O Ministério das Relações Exteriores da China reagiu com veemência nesta segunda-feira (22) à ação da Guarda Costeira dos Estados Unidos de interceptar um navio petroleiro carregado de petróleo venezuelano e com destino à China. Pequim classificou a apreensão, realizada na costa venezuelana, como uma “violação grave do direito internacional”, intensificando a disputa geopolítica em torno das sanções a Caracas.
Em coletiva de imprensa, o porta-voz chinês Lin Jian defendeu o direito soberano da Venezuela de estabelecer e desenvolver relações comerciais com qualquer nação, independentemente das pressões externas. A declaração sublinha o posicionamento chinês contra o que considera ser uma extradição unilateral de poder por parte de Washington em águas internacionais.

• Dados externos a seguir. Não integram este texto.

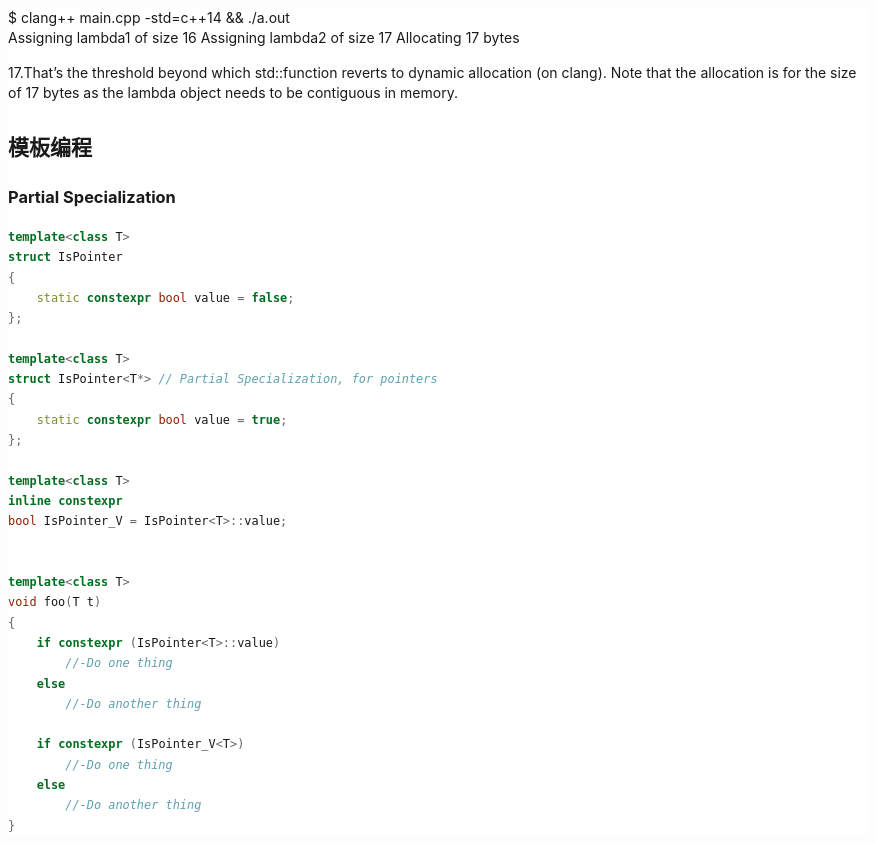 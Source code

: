 $ clang++ main.cpp -std=c++14 && ./a.out  
Assigning lambda1 of size 16 
Assigning lambda2 of size 17 
Allocating 17 bytes

17\.That’s the threshold beyond which std::function reverts to dynamic allocation (on clang). Note that the allocation is for the size of 17 bytes as the lambda object needs to be contiguous in memory.





## 模板编程

### Partial Specialization



```c++
template<class T>
struct IsPointer
{
	static constexpr bool value = false;
};

template<class T>
struct IsPointer<T*> // Partial Specialization, for pointers
{
	static constexpr bool value = true;
};

template<class T>
inline constexpr
bool IsPointer_V = IsPointer<T>::value;


template<class T>
void foo(T t)
{
    if constexpr (IsPointer<T>::value)
    	//-Do one thing
    else
    	//-Do another thing
    
    if constexpr (IsPointer_V<T>)
     	//-Do one thing
    else
    	//-Do another thing
}
```




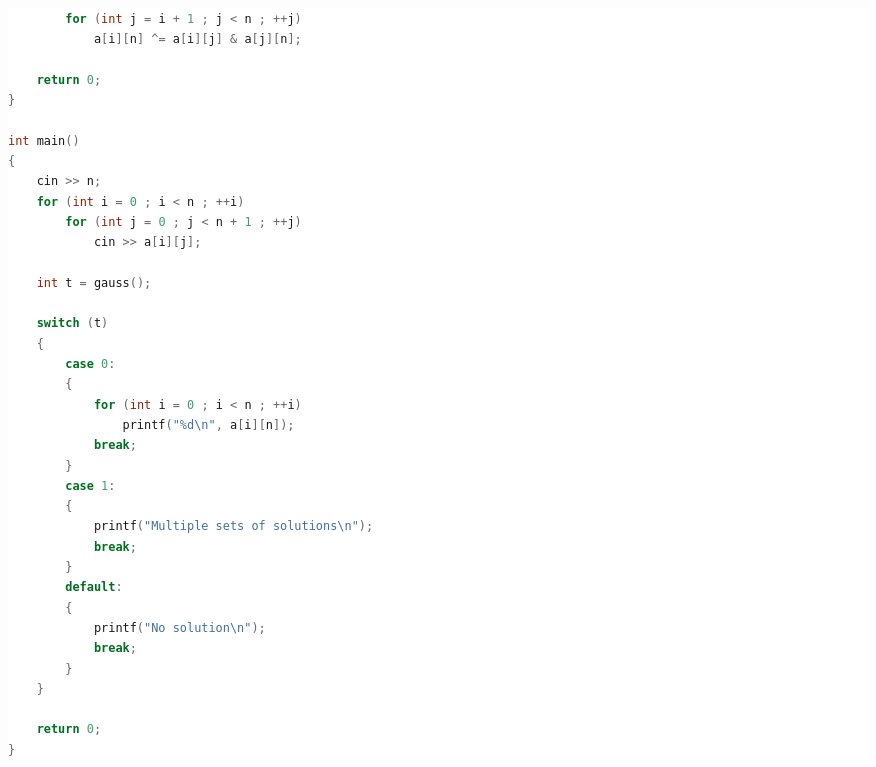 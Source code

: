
 ```cpp
		for (int j = i + 1 ; j < n ; ++j)
			a[i][n] ^= a[i][j] & a[j][n];

	return 0;
}

int main()
{
	cin >> n;
	for (int i = 0 ; i < n ; ++i)
		for (int j = 0 ; j < n + 1 ; ++j)
			cin >> a[i][j];

	int t = gauss();

	switch (t)
	{
		case 0:
		{
			for (int i = 0 ; i < n ; ++i)
				printf("%d\n", a[i][n]);
			break;
		}
		case 1:
		{
			printf("Multiple sets of solutions\n");
			break;
		}
		default:
		{
			printf("No solution\n");
			break;
		}
	}

	return 0;
}
``` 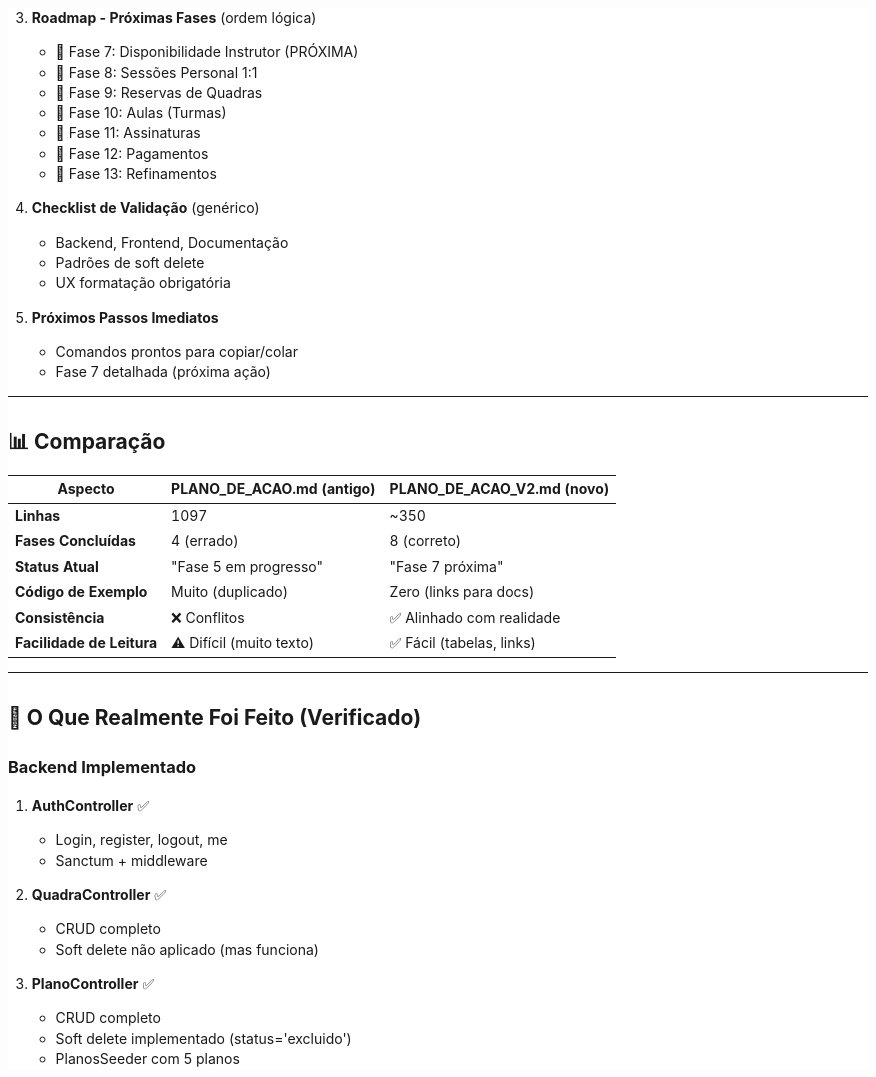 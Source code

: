 3. **Roadmap - Próximas Fases** (ordem lógica)
   - 🎯 Fase 7: Disponibilidade Instrutor (PRÓXIMA)
   - 📅 Fase 8: Sessões Personal 1:1
   - 📅 Fase 9: Reservas de Quadras
   - 📅 Fase 10: Aulas (Turmas)
   - 📅 Fase 11: Assinaturas
   - 📅 Fase 12: Pagamentos
   - 📅 Fase 13: Refinamentos

4. **Checklist de Validação** (genérico)
   - Backend, Frontend, Documentação
   - Padrões de soft delete
   - UX formatação obrigatória

5. **Próximos Passos Imediatos**
   - Comandos prontos para copiar/colar
   - Fase 7 detalhada (próxima ação)

---

## 📊 Comparação

| Aspecto | PLANO_DE_ACAO.md (antigo) | PLANO_DE_ACAO_V2.md (novo) |
|---------|---------------------------|----------------------------|
| **Linhas** | 1097 | ~350 |
| **Fases Concluídas** | 4 (errado) | 8 (correto) |
| **Status Atual** | "Fase 5 em progresso" | "Fase 7 próxima" |
| **Código de Exemplo** | Muito (duplicado) | Zero (links para docs) |
| **Consistência** | ❌ Conflitos | ✅ Alinhado com realidade |
| **Facilidade de Leitura** | ⚠️ Difícil (muito texto) | ✅ Fácil (tabelas, links) |

---

## 🎯 O Que Realmente Foi Feito (Verificado)

### Backend Implementado

1. **AuthController** ✅
   - Login, register, logout, me
   - Sanctum + middleware

2. **QuadraController** ✅
   - CRUD completo
   - Soft delete não aplicado (mas funciona)

3. **PlanoController** ✅
   - CRUD completo
   - Soft delete implementado (status='excluido')
   - PlanosSeeder com 5 planos
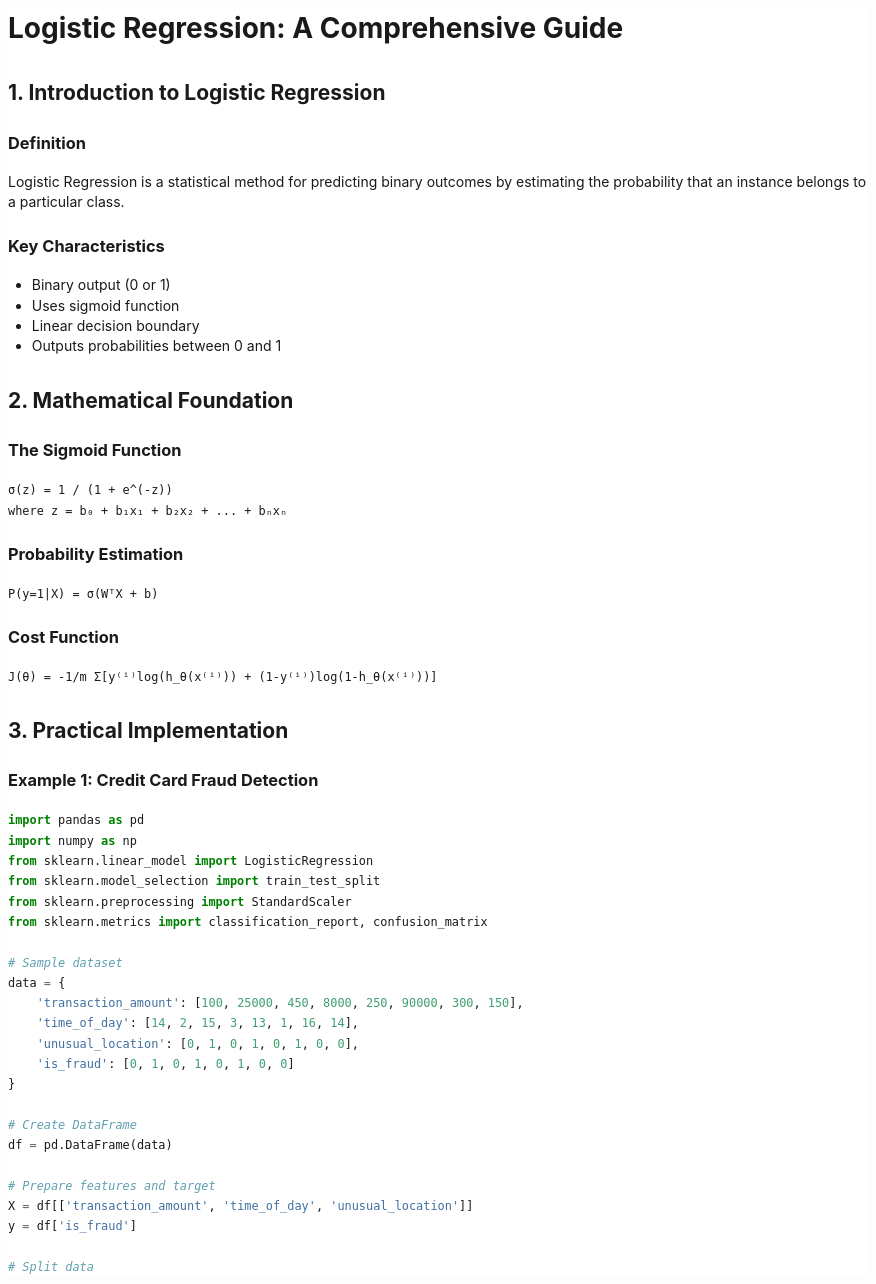 # Logistic Regression: A Comprehensive Guide

## 1. Introduction to Logistic Regression

### Definition
Logistic Regression is a statistical method for predicting binary outcomes by estimating the probability that an instance belongs to a particular class.

### Key Characteristics
- Binary output (0 or 1)
- Uses sigmoid function
- Linear decision boundary
- Outputs probabilities between 0 and 1

## 2. Mathematical Foundation

### The Sigmoid Function
```
σ(z) = 1 / (1 + e^(-z))
where z = b₀ + b₁x₁ + b₂x₂ + ... + bₙxₙ
```

### Probability Estimation
```
P(y=1|X) = σ(WᵀX + b)
```

### Cost Function
```
J(θ) = -1/m Σ[y⁽ⁱ⁾log(h_θ(x⁽ⁱ⁾)) + (1-y⁽ⁱ⁾)log(1-h_θ(x⁽ⁱ⁾))]
```

## 3. Practical Implementation

### Example 1: Credit Card Fraud Detection

```python
import pandas as pd
import numpy as np
from sklearn.linear_model import LogisticRegression
from sklearn.model_selection import train_test_split
from sklearn.preprocessing import StandardScaler
from sklearn.metrics import classification_report, confusion_matrix

# Sample dataset
data = {
    'transaction_amount': [100, 25000, 450, 8000, 250, 90000, 300, 150],
    'time_of_day': [14, 2, 15, 3, 13, 1, 16, 14],
    'unusual_location': [0, 1, 0, 1, 0, 1, 0, 0],
    'is_fraud': [0, 1, 0, 1, 0, 1, 0, 0]
}

# Create DataFrame
df = pd.DataFrame(data)

# Prepare features and target
X = df[['transaction_amount', 'time_of_day', 'unusual_location']]
y = df['is_fraud']

# Split data
```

O incidente ocorreu no último sábado, quando os EUA apreenderam o segundo petroleiro em águas internacionais, na costa venezuelana, dias após o presidente Donald Trump anunciar um “bloqueio” focado em embarcações que violassem as sanções impostas à nação sul-americana. Fontes do governo americano alegaram que a embarcação estava envolvida em esquemas de evasão ilegal de sanções, utilizava uma bandeira falsa e estava sob uma ordem judicial de apreensão, justificando a intervenção.
O navio em questão, identificado como Centuries (e que havia carregado na Venezuela sob o nome falso de “Crag”), transportava cerca de 1,8 milhão de barris de petróleo bruto Merey. Documentos indicam que a carga tinha como destino final a China, que é historicamente a maior importadora do petróleo venezuelano, representando aproximadamente 4% de suas importações totais de óleo.
Em Caracas, a reação foi igualmente forte. O governo venezuelano condenou a ação de Washington com termos ainda mais duros, classificando a interceptação e apreensão do petroleiro como um “grave ato de pirataria internacional”, equiparando a operação a um “roubo e sequestro” de bens soberanos.